Das MoMA New York würdigte den Maler Joan Miró im Juni dieses Jahres mit einer großen Einzelausstellung. Nun zeigt der Skulpturenpark Waldfrieden in Wuppertal bis zum 24. November mit zwölf zum Teil großformatigen Arbeiten den Plastiker Miró. Titel der Ausstellung: „Joan Miró – Skulpturen 1970 bis 1982“. Die Ausstellung findet in Kooperation mit dem Yorkshire Sculpture Park und der Successio Miró statt.

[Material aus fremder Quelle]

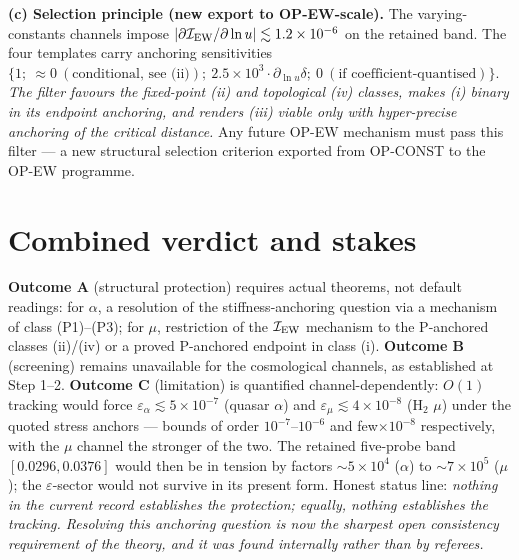\documentclass[11pt,a4paper]{article}
\begin{document}
\textbf{(c) Selection principle (new export to OP-EW-scale).} The varying-constants
channels impose $|\partial\mathcal I_{\rm EW}/\partial\ln u|\lesssim1.2\times
10^{-6}$ on the retained band. The four templates carry anchoring sensitivities
$\{1;\ \approx0\ (\text{conditional, see (ii)});\ 2.5\times10^{3}\cdot\partial_{\ln
u}\delta;\ 0\ (\text{if coefficient-quantised})\}$. \emph{The filter favours the fixed-point
(ii) and topological (iv) classes, makes (i) binary in its endpoint anchoring, and
renders (iii) viable only with hyper-precise anchoring of the critical distance.}
Any future OP-EW mechanism must pass this filter --- a new structural selection
criterion exported from OP-CONST to the OP-EW programme.

\section{Combined verdict and stakes}
\textbf{Outcome A} (structural protection) requires actual theorems, not default
readings: for $\alpha$, a resolution of the stiffness-anchoring question via a
mechanism of class (P1)--(P3); for $\mu$, restriction of the
$\mathcal I_{\rm EW}$ mechanism to the P-anchored classes (ii)/(iv) or a proved
P-anchored endpoint in class (i). \textbf{Outcome B} (screening) remains
unavailable for the cosmological channels, as established at Step 1--2.
\textbf{Outcome C} (limitation) is quantified channel-dependently: $O(1)$ tracking
would force $\varepsilon_\alpha\lesssim5\times10^{-7}$ (quasar $\alpha$) and
$\varepsilon_\mu\lesssim4\times10^{-8}$ (H$_2$ $\mu$) under the quoted stress
anchors --- bounds of order $10^{-7}$--$10^{-6}$ and few$\times10^{-8}$
respectively, with the $\mu$ channel the stronger of the two. The retained
five-probe band $[0.0296,0.0376]$ would then be in tension by factors
$\sim5\times10^{4}$ ($\alpha$) to $\sim7\times10^{5}$ ($\mu$); the
$\varepsilon$-sector would not survive in its present form. Honest status line:
\emph{nothing in the current record establishes the protection; equally, nothing
establishes the tracking. Resolving this anchoring question is now the sharpest
open consistency requirement of the theory, and it was found internally rather
than by referees.}
\end{document}
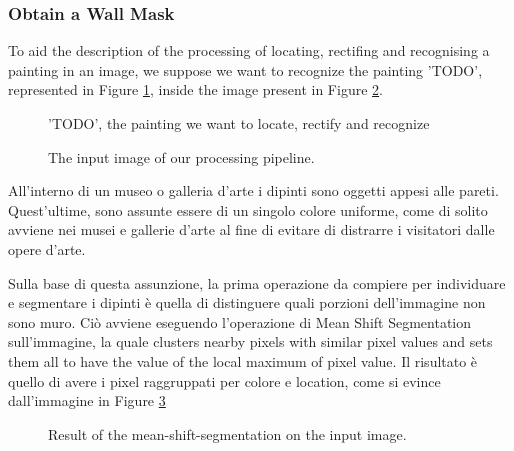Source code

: \documentclass[10pt,twocolumn,letterpaper]{article}
\begin{document}
\subsubsection{Obtain a Wall Mask}

To aid the description of the processing of locating, rectifing and recognising a painting in an image, we suppose we want to recognize the painting 'TODO', represented in Figure \ref{fig:dbPainting}, inside the image present in Figure \ref{fig:originalImage}.

\begin{figure}[t]
   \begin{center}
   \fbox{\rule{0pt}{2in} \rule{0.9\linewidth}{0pt}}
   \end{center}
      \caption{'TODO', the painting we want to locate, rectify and recognize}
   \label{fig:dbPainting}
   \end{figure}

\begin{figure}[t]
   \begin{center}
   \fbox{\rule{0pt}{2in} \rule{0.9\linewidth}{0pt}}
   \end{center}
      \caption{The input image of our processing pipeline.}
   \label{fig:originalImage}
\end{figure}

All'interno di un museo o galleria d'arte i dipinti sono oggetti appesi alle pareti. Quest'ultime, sono assunte essere di un singolo colore uniforme, come di solito avviene nei musei e gallerie d'arte al fine di evitare di distrarre i visitatori dalle opere d'arte. 

Sulla base di questa assunzione, la prima operazione da compiere per individuare e segmentare i dipinti è quella di distinguere quali porzioni dell'immagine non sono muro. Ciò avviene eseguendo l'operazione di Mean Shift Segmentation sull'immagine, la quale clusters nearby pixels with similar pixel values and sets them all to have the value of the local maximum of pixel value. Il risultato è quello di avere i pixel raggruppati per colore e location, come si evince dall'immagine in Figure \ref{fig:meanShiftSegmentation}

\begin{figure}[t]
   \begin{center}
   \fbox{\rule{0pt}{2in} \rule{0.9\linewidth}{0pt}}
   \end{center}
      \caption{Result of the mean-shift-segmentation on the input image.}
   \label{fig:meanShiftSegmentation}
\end{figure}
\end{document}
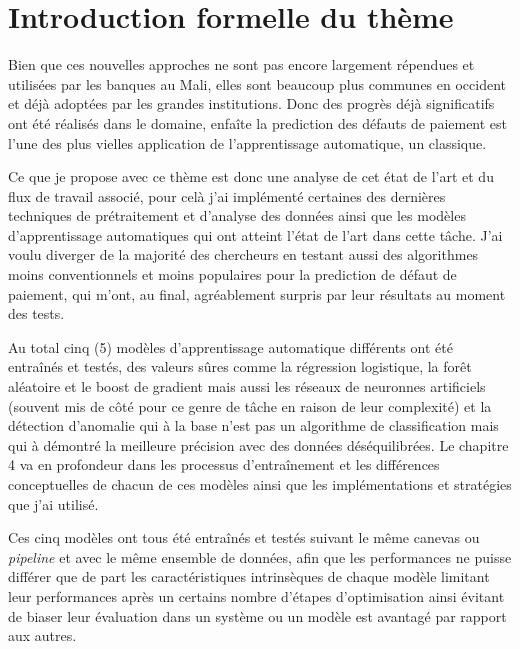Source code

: \section{Introduction formelle du thème}
\label{chap1.section3}
Bien que ces nouvelles approches ne sont pas encore largement répendues et utilisées par les banques au Mali, elles sont beaucoup plus communes en occident et déjà adoptées par les grandes institutions. Donc des progrès déjà significatifs ont été réalisés dans le domaine, enfaîte la prediction des défauts de paiement est l'une des plus vielles application de l'apprentissage automatique, un classique.

Ce que je propose avec ce thème est donc une analyse de cet état de l'art et du flux de travail associé, pour celà j'ai implémenté certaines des dernières techniques de prétraitement et d'analyse des données ainsi que les modèles d'apprentissage automatiques qui ont atteint l'état de l'art dans cette tâche. J'ai voulu diverger de la majorité des chercheurs en testant aussi des algorithmes moins conventionnels et moins populaires pour la prediction de défaut de paiement, qui m'ont, au final, agréablement surpris par leur résultats au moment des tests.

Au total cinq (5) modèles d'apprentissage automatique différents ont été entraînés et testés, des valeurs sûres comme la régression logistique, la forêt aléatoire et le boost de gradient mais aussi les réseaux de neuronnes artificiels (souvent mis de côté pour ce genre de tâche en raison de leur complexité) et la détection d'anomalie qui à la base n'est pas un algorithme de classification mais qui à démontré la meilleure précision avec des données déséquilibrées. Le chapitre 4 va en profondeur dans les processus d'entraînement et les différences conceptuelles de chacun de ces modèles ainsi que les implémentations et stratégies que j'ai utilisé.

Ces cinq modèles ont tous été entraînés et testés suivant le même canevas ou \textit{pipeline} et avec le même ensemble de données, afin que les performances ne puisse différer que de part les caractéristiques intrinsèques de chaque modèle limitant leur performances après un certains nombre d'étapes d'optimisation ainsi évitant de biaser leur évaluation dans un système ou un modèle est avantagé par rapport aux autres.

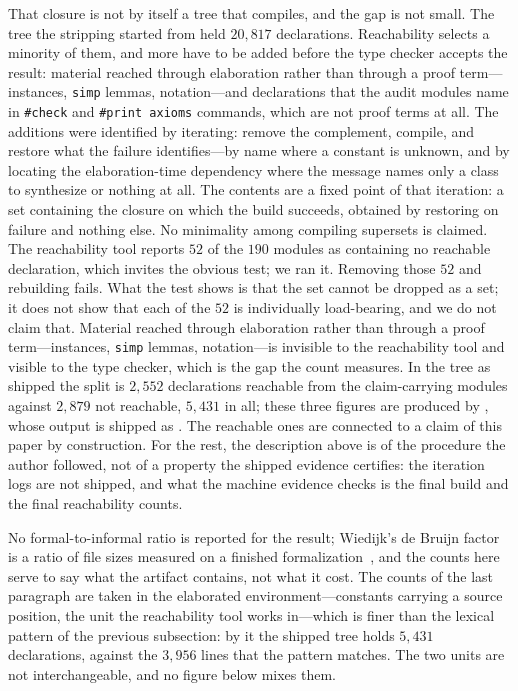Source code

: \documentclass[11pt]{article}
\theoremstyle{definition}
\theoremstyle{remark}
\begin{document}
That closure is not by itself a tree that compiles, and the gap is not small.  The tree the stripping started from held $20{,}817$ declarations.  Reachability selects a minority of them, and more have to be added before the type checker accepts the result: material reached through elaboration rather than through a proof term---instances, \texttt{simp} lemmas, notation---and declarations that the audit modules name in \texttt{\#check} and \texttt{\#print axioms} commands, which are not proof terms at all.  The additions were identified by iterating: remove the complement, compile, and restore what the failure identifies---by name where a constant is unknown, and by locating the elaboration-time dependency where the message names only a class to synthesize or nothing at all.  The contents are a fixed point of that iteration: a set containing the closure on which the build succeeds, obtained by restoring on failure and nothing else.  No minimality among compiling supersets is claimed.  The reachability tool reports $52$ of the $190$ modules as containing no reachable declaration, which invites the obvious test; we ran it.  Removing those $52$ and rebuilding fails.  What the test shows is that the set cannot be dropped as a set; it does not show that each of the $52$ is individually load-bearing, and we do not claim that.  Material reached through elaboration rather than through a proof term---instances, \texttt{simp} lemmas, notation---is invisible to the reachability tool and visible to the type checker, which is the gap the count measures.  In the tree as shipped the split is $2{,}552$ declarations reachable from the claim-carrying modules against $2{,}879$ not reachable, $5{,}431$ in all; these three figures are produced by , whose output is shipped as .  The reachable ones are connected to a claim of this paper by construction.  For the rest, the description above is of the procedure the author followed, not of a property the shipped evidence certifies: the iteration logs are not shipped, and what the machine evidence checks is the final build and the final reachability counts.

No formal-to-informal ratio is reported for the result; Wiedijk's de Bruijn factor is a ratio of file sizes measured on a finished formalization~\cite{wiedijk-2000}, and the counts here serve to say what the artifact contains, not what it cost.  The counts of the last paragraph are taken in the elaborated environment---constants carrying a source position, the unit the reachability tool works in---which is finer than the lexical pattern of the previous subsection: by it the shipped tree holds $5{,}431$ declarations, against the $3{,}956$ lines that the pattern matches.  The two units are not interchangeable, and no figure below mixes them.
\end{document}

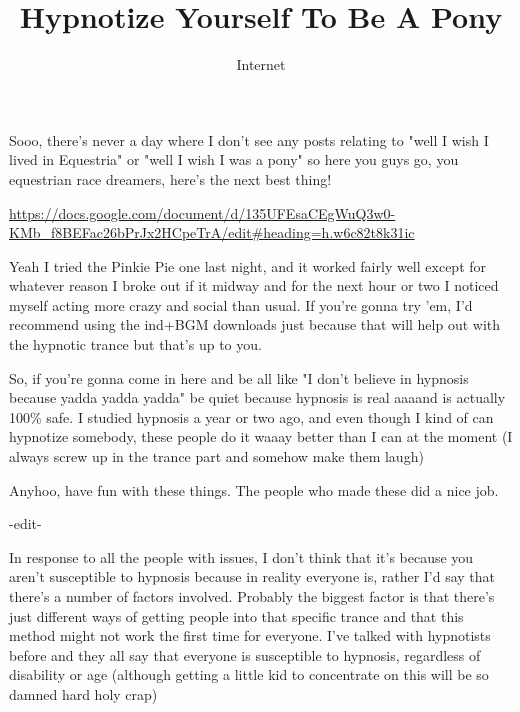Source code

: \documentclass[ebook,12pt,oneside,openany]{memoir}
\begin{document}
\title{Hypnotize Yourself To Be A Pony}
\author{Internet}
\maketitle

\newpage\begin{tcolorbox}[title=Lord Bababa,colback=red!5!white,colframe=red!75!black,coltitle=white]
\par{Sooo, there's never a day where I don't see any posts relating to "well I wish I lived in Equestria" or "well I wish I was a pony" so here you guys go, you equestrian race dreamers, here's the next best thing!}
\newline{}
\par{\href{https://docs.google.com/document/d/135UFEsaCEgWuQ3w0-KMb\_f8BEFac26bPrJx2HCpeTrA/edit\#heading=h.w6c82t8k31ic}{https://docs.google.com/document/d/135UFEsaCEgWuQ3w0-KMb\_f8BEFac26bPrJx2HCpeTrA/edit\#heading=h.w6c82t8k31ic}}
\newline{}
\newline{}
\par{Yeah I tried the Pinkie Pie one last night, and it worked fairly well except for whatever reason I broke out if it midway and for the next hour or two I noticed myself acting more crazy and social than usual. If you're gonna try 'em, I'd recommend using the ind+BGM downloads just because that will help out with the hypnotic trance but that's up to you.}
\newline{}
\newline{}
\par{So, if you're gonna come in here and be all like "I don't believe in hypnosis because yadda yadda yadda" be quiet because hypnosis is real aaaand is actually 100\% safe. I studied hypnosis a year or two ago, and even though I kind of can hypnotize somebody, these people do it waaay better than I can at the moment (I always screw up in the trance part and somehow make them laugh)}
\newline{}
\par{Anyhoo, have fun with these things. The people who made these did a nice job.}
\newline{}
\par{-edit-}
\newline{}
\par{\textcolor[RGB]{40,40,40}{In response to all the people with issues, I don't think that it's because you aren't susceptible to hypnosis because in reality everyone is, rather I'd say that there's a number of factors involved. Probably the biggest factor is that there's just different ways of getting people into that specific trance and that this method might not work the first time for everyone. I've talked with hypnotists before and they all say that everyone is susceptible to hypnosis, regardless of disability or age (although getting a little kid to concentrate on this will be so damned hard holy crap)}
}
\end{tcolorbox}
\end{document}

Klassische Moderne geprägt

Anfangs noch vom Dadaismus und Surrealismus beeinflusst, vollzog der spanische Künstler Joan Miró Mitte der 1920er Jahre einen grundlegenden Stilwechsel, der ihn zu einem der bedeutendsten Vertreter der klassischen Moderne machte. Als Maler und Bildhauer schuf der in Barcelona geborene Künstler ein bedeutendes OEuvres, das in einer Reihe mit Werken von Pablo Picasso, Henri Matisse und Georges Braque steht. Ebenso wie seine berühmten Altersgenossen hat Miró nicht nur als Maler, sondern auch als Bildhauer ein bedeutendes Œuvres geschaffen. Drei seiner Bronzeplastiken wurden dem Skulpturenpark bereits als Dauerleihgaben zur Verfügung gestellt und sollen ab dem kommenden Jahr im Rahmen einer Dauerpräsentation mit anderen Plastiken gezeigt werden. In einer Sonderschau werden nun insgesamt zwölf Skulpturen von Joan Miró präsentiert, einem der bedeutendsten Künstler des 20. Jahrhunderts. Die humorvolle Formensprache seiner Gemälde machte ihn weltberühmt. Aber auch Mirós plastische Arbeiten sind einzigartig, wie man im Skulpturenpark erleben kann. Sein Thema ist der Mensch, der sich wie ein roter Faden durch Mirós Werk zieht.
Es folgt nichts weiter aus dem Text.